Todd Muller defends Dr Shane Reti's ranking, role as National's lack of Māori representation faces more scrutiny

Todd Muller has defended Dr Shane Reti's ranking in the National Party as the Opposition leader continues to face pointed questions regarding the lack of Māori representation on the front bench. 

Speaking to The Hui on Saturday, Muller, who assumed office in May after overthrowing former leader Simon Bridges, was probed by host Mihingarangi Forbes as to why associate spokesperson for health Dr Reti has been relegated to #17 - and missed out on the health portfolio - despite his extensive qualifications.

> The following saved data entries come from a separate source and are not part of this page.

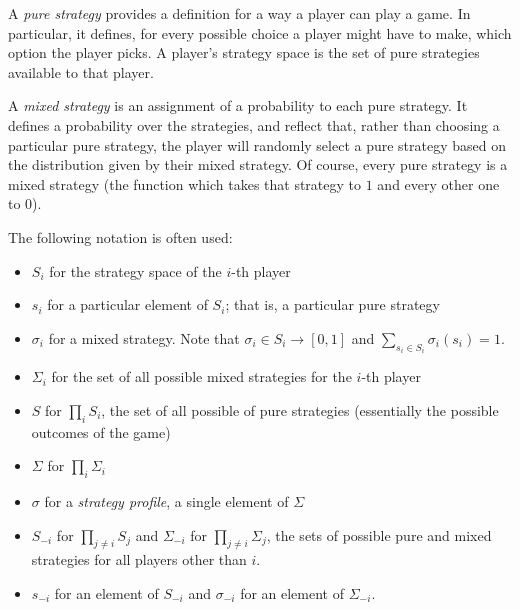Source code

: \documentclass[12pt]{article}
\begin{document}
A \emph{pure strategy} provides a  definition for a way a player can play a game.  In particular, it defines, for every possible choice a player might have to make, which option the player picks.  A player's strategy space is the set of pure strategies available to that player.

A \emph{mixed strategy} is an assignment of a probability to each pure strategy.  It defines a probability over the strategies, and reflect that, rather than choosing a particular pure strategy, the player will randomly select a pure strategy based on the distribution given by their mixed strategy. Of course, every pure strategy is a mixed strategy (the function which takes that strategy to $1$ and every other one to $0$).

The following notation is often used:
\begin{itemize}

\item $S_i$ for the strategy space of the $i$-th player

\item $s_i$ for a particular element of $S_i$; that is, a particular pure strategy

\item $\sigma_i$ for a mixed strategy.  Note that $\sigma_i\in S_i\rightarrow [0,1]$ and $\sum_{s_i\in S_i} \sigma_i(s_i)=1$.

\item $\Sigma_i$ for the set of all possible mixed strategies for the $i$-th player

\item $S$ for $\prod_i S_i$, the set of all possible  of pure strategies (essentially the possible outcomes of the game)

\item $\Sigma$ for $\prod_i \Sigma_i$

\item $\sigma$ for a \emph{strategy profile}, a single element of $\Sigma$

\item $S_{-i}$ for $\prod_{j\neq i} S_j$ and $\Sigma_{-i}$ for $\prod_{j\neq i} \Sigma_j$, the sets of possible pure and mixed strategies for all players other than $i$.

\item $s_{-i}$ for an element of $S_{-i}$ and $\sigma_{-i}$ for an element of $\Sigma_{-i}$.

\end{itemize}
\end{document}
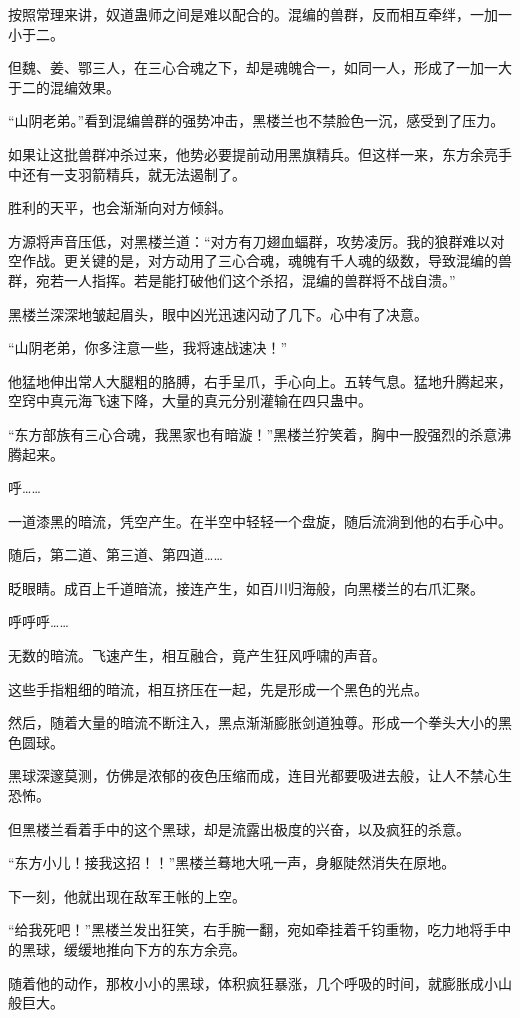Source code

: \begin{this_body}
按照常理来讲，奴道蛊师之间是难以配合的。混编的兽群，反而相互牵绊，一加一小于二。

但魏、姜、鄂三人，在三心合魂之下，却是魂魄合一，如同一人，形成了一加一大于二的混编效果。

“山阴老弟。”看到混编兽群的强势冲击，黑楼兰也不禁脸色一沉，感受到了压力。

如果让这批兽群冲杀过来，他势必要提前动用黑旗精兵。但这样一来，东方余亮手中还有一支羽箭精兵，就无法遏制了。

胜利的天平，也会渐渐向对方倾斜。

方源将声音压低，对黑楼兰道：“对方有刀翅血蝠群，攻势凌厉。我的狼群难以对空作战。更关键的是，对方动用了三心合魂，魂魄有千人魂的级数，导致混编的兽群，宛若一人指挥。若是能打破他们这个杀招，混编的兽群将不战自溃。”

黑楼兰深深地皱起眉头，眼中凶光迅速闪动了几下。心中有了决意。

“山阴老弟，你多注意一些，我将速战速决！”

他猛地伸出常人大腿粗的胳膊，右手呈爪，手心向上。五转气息。猛地升腾起来，空窍中真元海飞速下降，大量的真元分别灌输在四只蛊中。

“东方部族有三心合魂，我黑家也有暗漩！”黑楼兰狞笑着，胸中一股强烈的杀意沸腾起来。

呼……

一道漆黑的暗流，凭空产生。在半空中轻轻一个盘旋，随后流淌到他的右手心中。

随后，第二道、第三道、第四道……

眨眼睛。成百上千道暗流，接连产生，如百川归海般，向黑楼兰的右爪汇聚。

呼呼呼……

无数的暗流。飞速产生，相互融合，竟产生狂风呼啸的声音。

这些手指粗细的暗流，相互挤压在一起，先是形成一个黑色的光点。

然后，随着大量的暗流不断注入，黑点渐渐膨胀剑道独尊。形成一个拳头大小的黑色圆球。

黑球深邃莫测，仿佛是浓郁的夜色压缩而成，连目光都要吸进去般，让人不禁心生恐怖。

但黑楼兰看着手中的这个黑球，却是流露出极度的兴奋，以及疯狂的杀意。

“东方小儿！接我这招！！”黑楼兰蓦地大吼一声，身躯陡然消失在原地。

下一刻，他就出现在敌军王帐的上空。

“给我死吧！”黑楼兰发出狂笑，右手腕一翻，宛如牵挂着千钧重物，吃力地将手中的黑球，缓缓地推向下方的东方余亮。

随着他的动作，那枚小小的黑球，体积疯狂暴涨，几个呼吸的时间，就膨胀成小山般巨大。


\end{this_body}
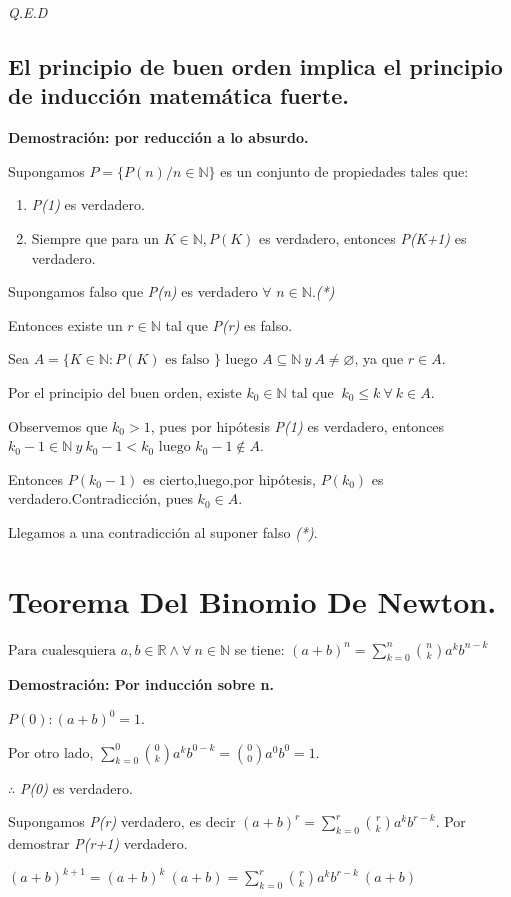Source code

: \documentclass{book}
\begin{document}
\textit{Q.E.D}

\subsection{El principio de buen orden implica el principio de inducción matemática fuerte.}

\textbf{Demostración: por reducción a lo absurdo.}

Supongamos $P=\lbrace P(n)/n\in{\mathbb{N}}\rbrace$ es un conjunto de propiedades tales que:
\begin{enumerate}[1.]
\item \textit{P(1)} es verdadero.
\item Siempre que para un $K\in{\mathbb{N}},P(K)$ es verdadero, entonces \textit{P(K+1)} es verdadero.
\end{enumerate}
Supongamos falso que \textit{P(n)} es verdadero $\forall$ $n\in{\mathbb{N}}$.\textit{(*)}

Entonces existe un $r\in{\mathbb{N}}$ tal que \textit{P(r)} es falso.

Sea $A=\lbrace K\in{\mathbb{N}}:P(K)\mbox{ es falso }\rbrace$ luego $A\subseteq{\mathbb{N}} \ y \ A\neq{\varnothing}$, ya que $r\in{A}$.

Por el principio del buen orden, existe $k_{0}\in{\mathbb{N}}\mbox{ tal que } \ k_{0}\le{k} \ \forall \ k\in{A}$.

Observemos que $k_{0}>1$, pues por hipótesis \textit{P(1)} es verdadero, entonces $k_{0}-1\in{\mathbb{N}} \ y \ k_{0}-1<k_{0}\mbox{ luego }k_{0}-1\not\in{A}$.

Entonces $P(k_{0}-1)$ es cierto,luego,por hipótesis, $P(k_{0})$ es verdadero.Contradicción, pues $k_{0}\in{A}$.

Llegamos a una contradicción al suponer falso \textit{(*)}.
  
\section{Teorema Del Binomio De Newton.}
$\mbox{Para cualesquiera }a,b\in{\mathbb{R}}\land \forall \ n\in{\mathbb{N}}$ se tiene:
$(a+b)^n=\sum_{k=0}^n \binom{n}{k} a^kb^{n-k}$

\textbf{Demostración: Por inducción sobre n.}

$P(0):(a+b)^0=1$.

Por otro lado, $\sum_{k=0}^0 \binom{0}{k} a^kb^{0-k}=\binom{0}{0}a^0b^0=1$.

$\therefore$ \textit{P(0)} es verdadero.

Supongamos \textit{P(r)} verdadero, es decir $(a+b)^r=\sum_{k=0}^r \binom{r}{k} a^kb^{r-k}$.
Por demostrar \textit{P(r+1)} verdadero.

$(a+b)^{k+1}=(a+b)^k \ (a+b)=\sum_{k=0}^r \binom{r}{k} a^kb^{r-k} \ (a+b)$
\end{document}
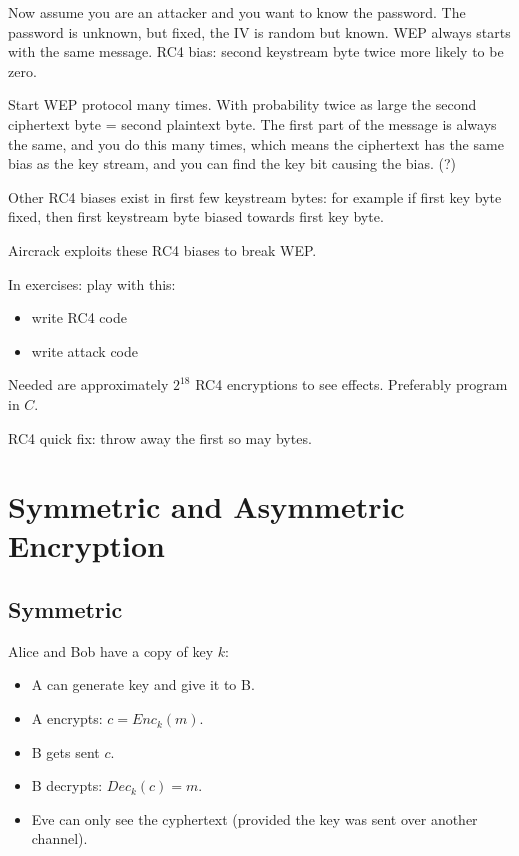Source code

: \documentclass[language=english,number=]{homework}
\begin{document}
Now assume you are an attacker and you want to know the password.
    The password is unknown, but fixed, the IV is random but known.
    WEP always starts with the same message.
    RC4 bias: second keystream byte twice more likely to be zero.

    Start WEP protocol many times.
    With probability twice as large the second ciphertext byte = second plaintext byte.
    The first part of the message is always the same, and you do this many times, which means the ciphertext has the same bias as the key stream, and you can find the key bit causing the bias. (?)

    Other RC4 biases exist in first few keystream bytes: for example if first key byte fixed, then first keystream byte biased towards first key byte.

    Aircrack exploits these RC4 biases to break WEP.

    In exercises: play with this:
    \begin{itemize}
        \item write RC4 code
        \item write attack code
    \end{itemize}
    Needed are approximately $2^{18}$ RC4 encryptions to see effects.
    Preferably program in $C$.

    RC4 quick fix: throw away the first so may bytes.

    \newpage
    \section{Symmetric and Asymmetric Encryption}

    \subsection{Symmetric}

    Alice and Bob have a copy of key $k$:
    \begin{itemize}
        \item A can generate key and give it to B.
        \item A encrypts: $c = Enc_k (m)$.
        \item B gets sent $c$.
        \item B decrypts: $Dec_k(c) = m$.
        \item Eve can only see the cyphertext (provided the key was sent over another channel).
    \end{itemize}
\end{document}
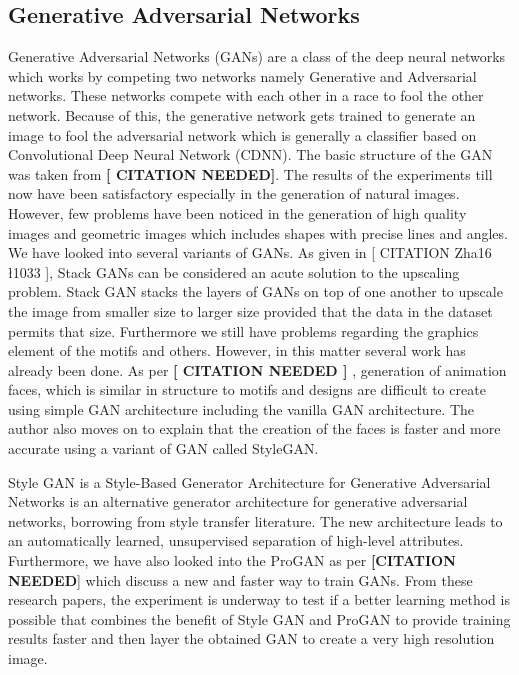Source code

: \documentclass{article}
\begin{document}
\subsection{Generative Adversarial Networks}
Generative Adversarial Networks (GANs) are a class of the deep neural networks which works by competing two networks namely Generative and Adversarial networks. These networks compete with each other in a race to fool the other network. Because of this, the generative network gets trained to generate an image to fool the adversarial network which is generally a classifier based on Convolutional Deep Neural Network (CDNN). The basic structure of the GAN was taken from \textbf{[ CITATION NEEDED]}. \newline
The results of the experiments till now have been satisfactory especially in the generation of natural images. However, few problems have been noticed in the generation of high quality images and geometric images which includes shapes with precise lines and angles.
We have looked into several variants of GANs. As given in [ CITATION Zha16 \l 1033 ], Stack GANs can be considered an acute solution to the upscaling problem. Stack GAN stacks the layers of GANs on top of one another to upscale the image from smaller size to larger size provided that the data in the dataset permits that size.
Furthermore we still have problems regarding the graphics element of the motifs and others. However, in this matter several work has already been done. As per \textbf{[ CITATION NEEDED ]} , generation of animation faces, which is similar in structure to motifs and designs are difficult to create using simple GAN architecture including the vanilla GAN architecture. The author also moves on to explain that the creation of the faces is faster and more accurate using a variant of GAN called StyleGAN.

Style GAN is a Style-Based Generator Architecture for Generative Adversarial Networks is an alternative generator architecture for generative adversarial networks, borrowing from style transfer literature. The new architecture leads to an automatically learned, unsupervised separation of high-level attributes.
Furthermore, we have also looked into the ProGAN as per \textbf{[CITATION NEEDED}] which discuss a new and faster way to train GANs.
From these research papers, the experiment is underway to test if a better learning method is possible that combines the benefit of Style GAN and ProGAN to provide training results faster and then layer the obtained GAN to create a very high resolution image.
\end{document}
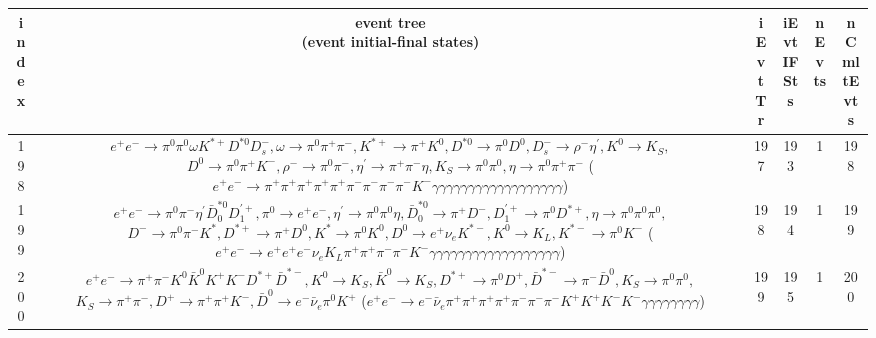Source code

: \documentclass[landscape]{article}
\begin{document}
\begin{table}[htbp!]
\small
\centering
\begin{tabular}{|c|c|c|c|c|c|}
\hline
index & \thead{event tree \\ (event initial-final states)} & iEvtTr & iEvtIFSts & nEvts & nCmltEvts \\
\hline
198 & \makecell{ $ 
e^{+} e^{-} \rightarrow \pi^{0} \pi^{0} \omega K^{*+} D^{*0} D_{s}^{-} ,
\omega \rightarrow \pi^{0} \pi^{+} \pi^{-} ,
K^{*+} \rightarrow \pi^{+} K^{0} ,
D^{*0} \rightarrow \pi^{0} D^{0} ,
D_{s}^{-} \rightarrow \rho^{-} \eta^{\prime} ,
K^{0} \rightarrow K_{S} ,
$ \\ $
D^{0} \rightarrow \pi^{0} \pi^{+} K^{-} ,
\rho^{-} \rightarrow \pi^{0} \pi^{-} ,
\eta^{\prime} \rightarrow \pi^{+} \pi^{-} \eta ,
K_{S} \rightarrow \pi^{0} \pi^{0} ,
\eta \rightarrow \pi^{0} \pi^{+} \pi^{-} 
$ \\ ($
e^{+} e^{-} \rightarrow \pi^{+} \pi^{+} \pi^{+} \pi^{+} \pi^{+} \pi^{-} \pi^{-} \pi^{-} \pi^{-} K^{-} \gamma \gamma \gamma \gamma \gamma \gamma \gamma \gamma \gamma \gamma \gamma \gamma \gamma \gamma \gamma \gamma \gamma \gamma 
$) } & 197 & 193 & 1 & 198 \\
\hline
199 & \makecell{ $ 
e^{+} e^{-} \rightarrow \pi^{0} \pi^{-} \eta^{\prime} \bar{D}_{0}^{*0} D_{1}^{\prime+} ,
\pi^{0} \rightarrow e^{+} e^{-} ,
\eta^{\prime} \rightarrow \pi^{0} \pi^{0} \eta ,
\bar{D}_{0}^{*0} \rightarrow \pi^{+} D^{-} ,
D_{1}^{\prime+} \rightarrow \pi^{0} D^{*+} ,
\eta \rightarrow \pi^{0} \pi^{0} \pi^{0} ,
$ \\ $
D^{-} \rightarrow \pi^{0} \pi^{-} K^{*} ,
D^{*+} \rightarrow \pi^{+} D^{0} ,
K^{*} \rightarrow \pi^{0} K^{0} ,
D^{0} \rightarrow e^{+} \nu_{e} K^{*-} ,
K^{0} \rightarrow K_{L} ,
K^{*-} \rightarrow \pi^{0} K^{-} 
$ \\ ($
e^{+} e^{-} \rightarrow e^{+} e^{+} e^{-} \nu_{e} K_{L} \pi^{+} \pi^{+} \pi^{-} \pi^{-} K^{-} \gamma \gamma \gamma \gamma \gamma \gamma \gamma \gamma \gamma \gamma \gamma \gamma \gamma \gamma \gamma \gamma \gamma \gamma 
$) } & 198 & 194 & 1 & 199 \\
\hline
200 & \makecell{ $ 
e^{+} e^{-} \rightarrow \pi^{+} \pi^{-} K^{0} \bar{K}^{0} K^{+} K^{-} D^{*+} \bar{D}^{*-} ,
K^{0} \rightarrow K_{S} ,
\bar{K}^{0} \rightarrow K_{S} ,
D^{*+} \rightarrow \pi^{0} D^{+} ,
\bar{D}^{*-} \rightarrow \pi^{-} \bar{D}^{0} ,
K_{S} \rightarrow \pi^{0} \pi^{0} ,
$ \\ $
K_{S} \rightarrow \pi^{+} \pi^{-} ,
D^{+} \rightarrow \pi^{+} \pi^{+} K^{-} ,
\bar{D}^{0} \rightarrow e^{-} \bar{\nu}_{e} \pi^{0} K^{+} 
$ \\ ($
e^{+} e^{-} \rightarrow e^{-} \bar{\nu}_{e} \pi^{+} \pi^{+} \pi^{+} \pi^{+} \pi^{-} \pi^{-} \pi^{-} K^{+} K^{+} K^{-} K^{-} \gamma \gamma \gamma \gamma \gamma \gamma \gamma \gamma 
$) } & 199 & 195 & 1 & 200 \\
\hline
\end{tabular}
\end{table}
\end{document}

It follows a string of controversies last month as Muller came under fire for the noticeable lack of diversity on the party's front bench, with no Māori MPs present in National's recently reshuffled top 12. Former deputy leader Paula Bennett, who was rolled by Nikki Kaye, is the highest-ranking Māori MP at #13. Kaye later identified MP Paul Goldsmith as "obviously" Māori - a claim he debunked. 

The Opposition leader has staunchly backed his selections despite the lack of Māori representation, arguing he picked his shadow Cabinet line-up based on merit.

Yet after rattling off Dr Reti's extensive background in health - including Bachelor's in human biology, medicine and surgery; a diploma in obstetrics; a Harkness Fellowship and a period at Harvard University - Forbes questioned the authenticity of Muller's argument that his front bench has been selected "on merit". Comparatively, deputy shadow leader of the House and spokesperson for health Michael Woodhouse - who sits at #7 - has a degree in commerce and a Masters in health administration. 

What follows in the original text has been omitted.